▶ THE TASK: Leave the images out, and otherwise write out each entry exactly.

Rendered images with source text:
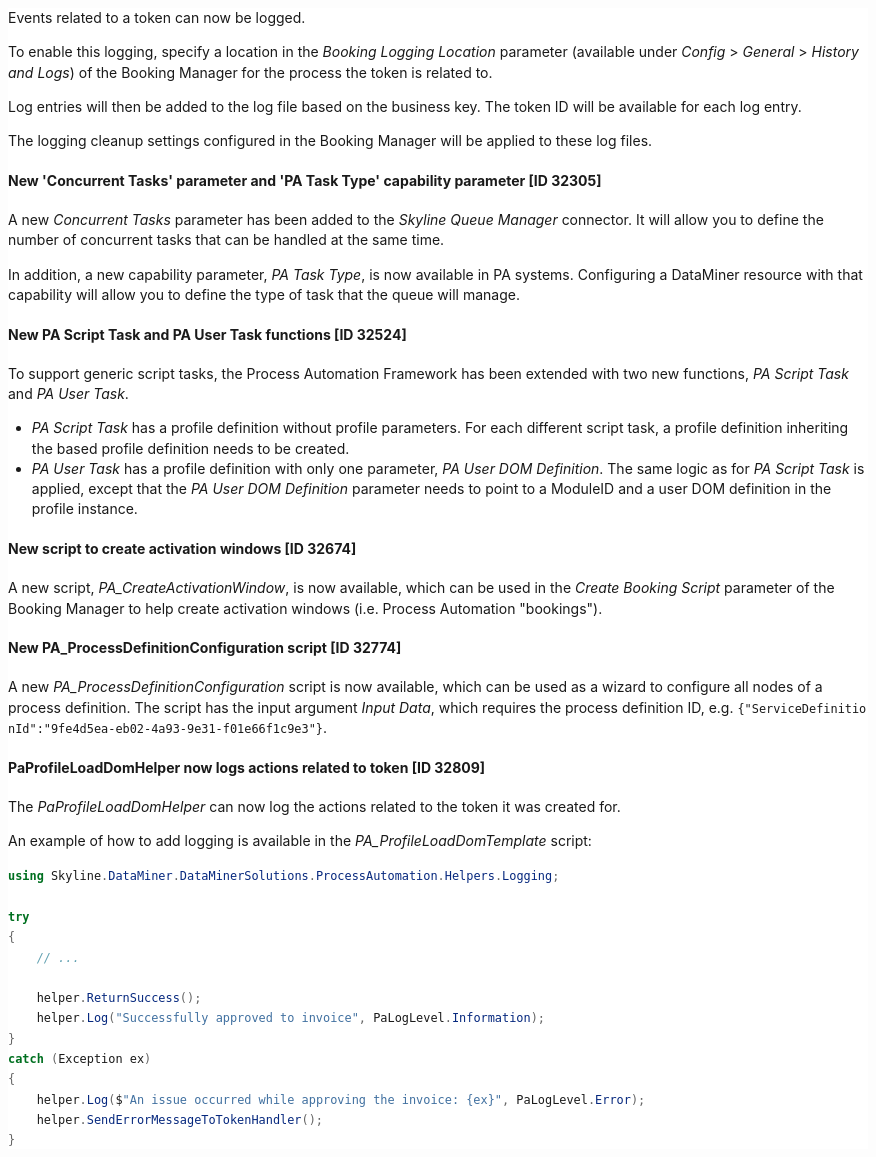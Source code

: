 Events related to a token can now be logged.

To enable this logging, specify a location in the *Booking Logging Location* parameter (available under *Config* > *General* > *History and Logs*) of the Booking Manager for the process the token is related to.

Log entries will then be added to the log file based on the business key. The token ID will be available for each log entry.

The logging cleanup settings configured in the Booking Manager will be applied to these log files.

#### New 'Concurrent Tasks' parameter and 'PA Task Type' capability parameter [ID 32305]

A new *Concurrent Tasks* parameter has been added to the *Skyline Queue Manager* connector. It will allow you to define the number of concurrent tasks that can be handled at the same time.

In addition, a new capability parameter, *PA Task Type*, is now available in PA systems. Configuring a DataMiner resource with that capability will allow you to define the type of task that the queue will manage.

#### New PA Script Task and PA User Task functions [ID 32524]

To support generic script tasks, the Process Automation Framework has been extended with two new functions, *PA Script Task* and *PA User Task*.

- *PA Script Task* has a profile definition without profile parameters. For each different script task, a profile definition inheriting the based profile definition needs to be created.
- *PA User Task* has a profile definition with only one parameter, *PA User DOM Definition*. The same logic as for *PA Script Task* is applied, except that the *PA User DOM Definition* parameter needs to point to a ModuleID and a user DOM definition in the profile instance.

#### New script to create activation windows [ID 32674]

A new script, *PA_CreateActivationWindow*, is now available, which can be used in the *Create Booking Script* parameter of the Booking Manager to help create activation windows (i.e. Process Automation "bookings").

#### New PA_ProcessDefinitionConfiguration script [ID 32774]

A new *PA_ProcessDefinitionConfiguration* script is now available, which can be used as a wizard to configure all nodes of a process definition. The script has the input argument *Input Data*, which requires the process definition ID, e.g. `{"ServiceDefinitionId":"9fe4d5ea-eb02-4a93-9e31-f01e66f1c9e3"}`.

#### PaProfileLoadDomHelper now logs actions related to token [ID 32809]

The *PaProfileLoadDomHelper* can now log the actions related to the token it was created for.

An example of how to add logging is available in the *PA_ProfileLoadDomTemplate* script:

```csharp
using Skyline.DataMiner.DataMinerSolutions.ProcessAutomation.Helpers.Logging;

try
{
    // ...

    helper.ReturnSuccess();
    helper.Log("Successfully approved to invoice", PaLogLevel.Information);
}
catch (Exception ex)
{
    helper.Log($"An issue occurred while approving the invoice: {ex}", PaLogLevel.Error);
    helper.SendErrorMessageToTokenHandler();
}
```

▶ OUTPUT OF THE EXERCISE:
Source code

: Events related to a token can now be logged.

To enable this logging, specify a location in the *Booking Logging Location* parameter (available under *Config* > *General* > *History and Logs*) of the Booking Manager for the process the token is related to.

Log entries will then be added to the log file based on the business key. The token ID will be available for each log entry.

The logging cleanup settings configured in the Booking Manager will be applied to these log files.

#### New 'Concurrent Tasks' parameter and 'PA Task Type' capability parameter [ID 32305]

A new *Concurrent Tasks* parameter has been added to the *Skyline Queue Manager* connector. It will allow you to define the number of concurrent tasks that can be handled at the same time.

In addition, a new capability parameter, *PA Task Type*, is now available in PA systems. Configuring a DataMiner resource with that capability will allow you to define the type of task that the queue will manage.

#### New PA Script Task and PA User Task functions [ID 32524]

To support generic script tasks, the Process Automation Framework has been extended with two new functions, *PA Script Task* and *PA User Task*.

- *PA Script Task* has a profile definition without profile parameters. For each different script task, a profile definition inheriting the based profile definition needs to be created.
- *PA User Task* has a profile definition with only one parameter, *PA User DOM Definition*. The same logic as for *PA Script Task* is applied, except that the *PA User DOM Definition* parameter needs to point to a ModuleID and a user DOM definition in the profile instance.

#### New script to create activation windows [ID 32674]

A new script, *PA_CreateActivationWindow*, is now available, which can be used in the *Create Booking Script* parameter of the Booking Manager to help create activation windows (i.e. Process Automation "bookings").

#### New PA_ProcessDefinitionConfiguration script [ID 32774]

A new *PA_ProcessDefinitionConfiguration* script is now available, which can be used as a wizard to configure all nodes of a process definition. The script has the input argument *Input Data*, which requires the process definition ID, e.g. `{"ServiceDefinitionId":"9fe4d5ea-eb02-4a93-9e31-f01e66f1c9e3"}`.

#### PaProfileLoadDomHelper now logs actions related to token [ID 32809]

The *PaProfileLoadDomHelper* can now log the actions related to the token it was created for.

An example of how to add logging is available in the *PA_ProfileLoadDomTemplate* script:

```csharp
using Skyline.DataMiner.DataMinerSolutions.ProcessAutomation.Helpers.Logging;

try
{
    // ...

    helper.ReturnSuccess();
    helper.Log("Successfully approved to invoice", PaLogLevel.Information);
}
catch (Exception ex)
{
    helper.Log($"An issue occurred while approving the invoice: {ex}", PaLogLevel.Error);
    helper.SendErrorMessageToTokenHandler();
}
```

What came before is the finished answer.